1. El llamado a la identidad y el orgullo

"Miren ese escudo que tienen en el pecho. No es solo un pedazo de tela; es la ilusión de todo un país que trabaja, que sufre y que sueña a través de nosotros. Entrar a la cancha con la camiseta de La Tri significa jugar con el corazón en la mano. Hoy no salimos a ver qué pasa, salimos a imponer quiénes somos. Quiero ver un equipo valiente, rebelde, que no le tenga miedo a ningún escenario ni a ningún rival. Dejen el alma en cada pelota dividida, porque cada esfuerzo de ustedes es el orgullo de millones de ecuatorianos que hoy juegan este partido en las tribunas y desde sus casas."

2. La exigencia de la intensidad y el compromiso mutuo

"El talento sin entrega no nos alcanza en este nivel. Lo que nos va a hacer gigantes es la generosidad para correr por el compañero. Si uno de ustedes no llega, el otro vuela para auxiliarlo. La intensidad no se negocia: se presiona arriba, se ahoga al rival, se juega con el cuchillo entre los dientes desde el minuto uno hasta el noventa y cinco. Cuando sientan que las piernas no dan más, miren a los costados y muévanse por el hermano que está al lado. Hoy demostramos de qué está hecho el futbolista ecuatoriano: de garra, de coraje y de un hambre incontrolable de gloria."
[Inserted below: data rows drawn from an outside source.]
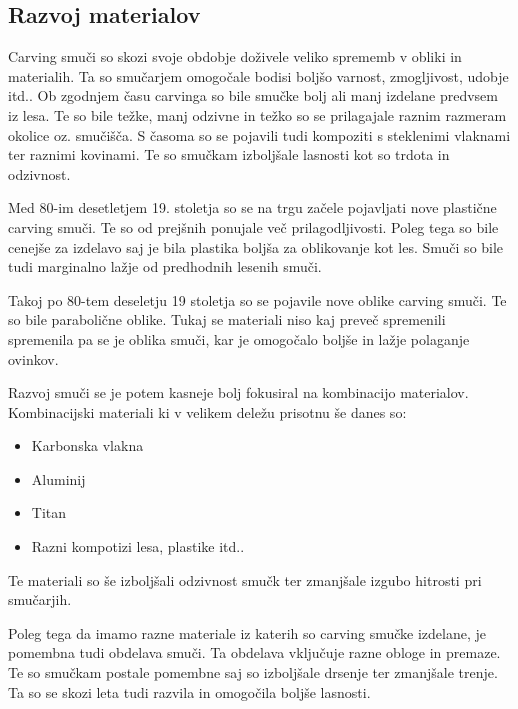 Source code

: \documentclass{article}
\begin{document}
\subsection*{Razvoj materialov}
Carving smuči so skozi svoje obdobje doživele veliko sprememb v obliki in materialih.
Ta so smučarjem omogočale bodisi boljšo varnost, zmogljivost, udobje itd..
Ob zgodnjem času carvinga so bile smučke bolj ali manj izdelane predvsem iz lesa.
Te so bile težke, manj odzivne in težko so se prilagajale raznim razmeram okolice oz. smučišča.
S časoma so se pojavili tudi kompoziti s steklenimi vlaknami ter raznimi kovinami.
Te so smučkam izboljšale lasnosti kot so trdota in odzivnost.


Med 80-im desetletjem 19. stoletja so se na trgu začele pojavljati nove plastične carving smuči.
Te so od prejšnih ponujale več prilagodljivosti. Poleg tega so bile cenejše za izdelavo saj je bila plastika boljša za oblikovanje kot les.
Smuči so bile tudi marginalno lažje od predhodnih lesenih smuči.


Takoj po 80-tem deseletju 19 stoletja so se pojavile nove oblike carving smuči. Te so bile parabolične oblike. Tukaj se materiali niso kaj preveč spremenili
spremenila pa se je oblika smuči, kar je omogočalo boljše in lažje polaganje ovinkov.


Razvoj smuči se je potem kasneje bolj fokusiral na kombinacijo materialov.
Kombinacijski materiali ki v velikem deležu prisotnu še danes so: 
\begin{itemize}
    \item Karbonska vlakna
    \item Aluminij
    \item Titan
    \item Razni kompotizi lesa, plastike itd..
\end{itemize}
Te materiali so še izboljšali odzivnost smučk ter zmanjšale izgubo hitrosti pri smučarjih.

\*

Poleg tega da imamo razne materiale iz katerih so carving smučke izdelane, je pomembna tudi obdelava smuči.
Ta obdelava vključuje razne obloge in premaze. Te so smučkam postale pomembne saj so izboljšale drsenje ter zmanjšale trenje. 
Ta so se skozi leta tudi razvila in omogočila boljše lasnosti.
\end{document}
3. La mentalidad ganadora y el camino a la historia

"La historia no la escriben los que se conforman, la escriben los que se atreven a romper el molde. Vinimos acá a competir con los mejores y a mirar a cualquiera a los ojos, sin complejos. Tenemos la juventud, la fuerza y la calidad técnica para someter a quien sea, pero necesitamos creérnosla. Cada partido de la eliminatoria es una final continental. Salgan ahí adentro decididos a adueñarse del protagonismo. No esperemos el error del rival; provoquemos el error. Sean protagonistas de su propio destino y jueguen hoy con la convicción de los que quieren dejar una huella imborrable en el fútbol de este país."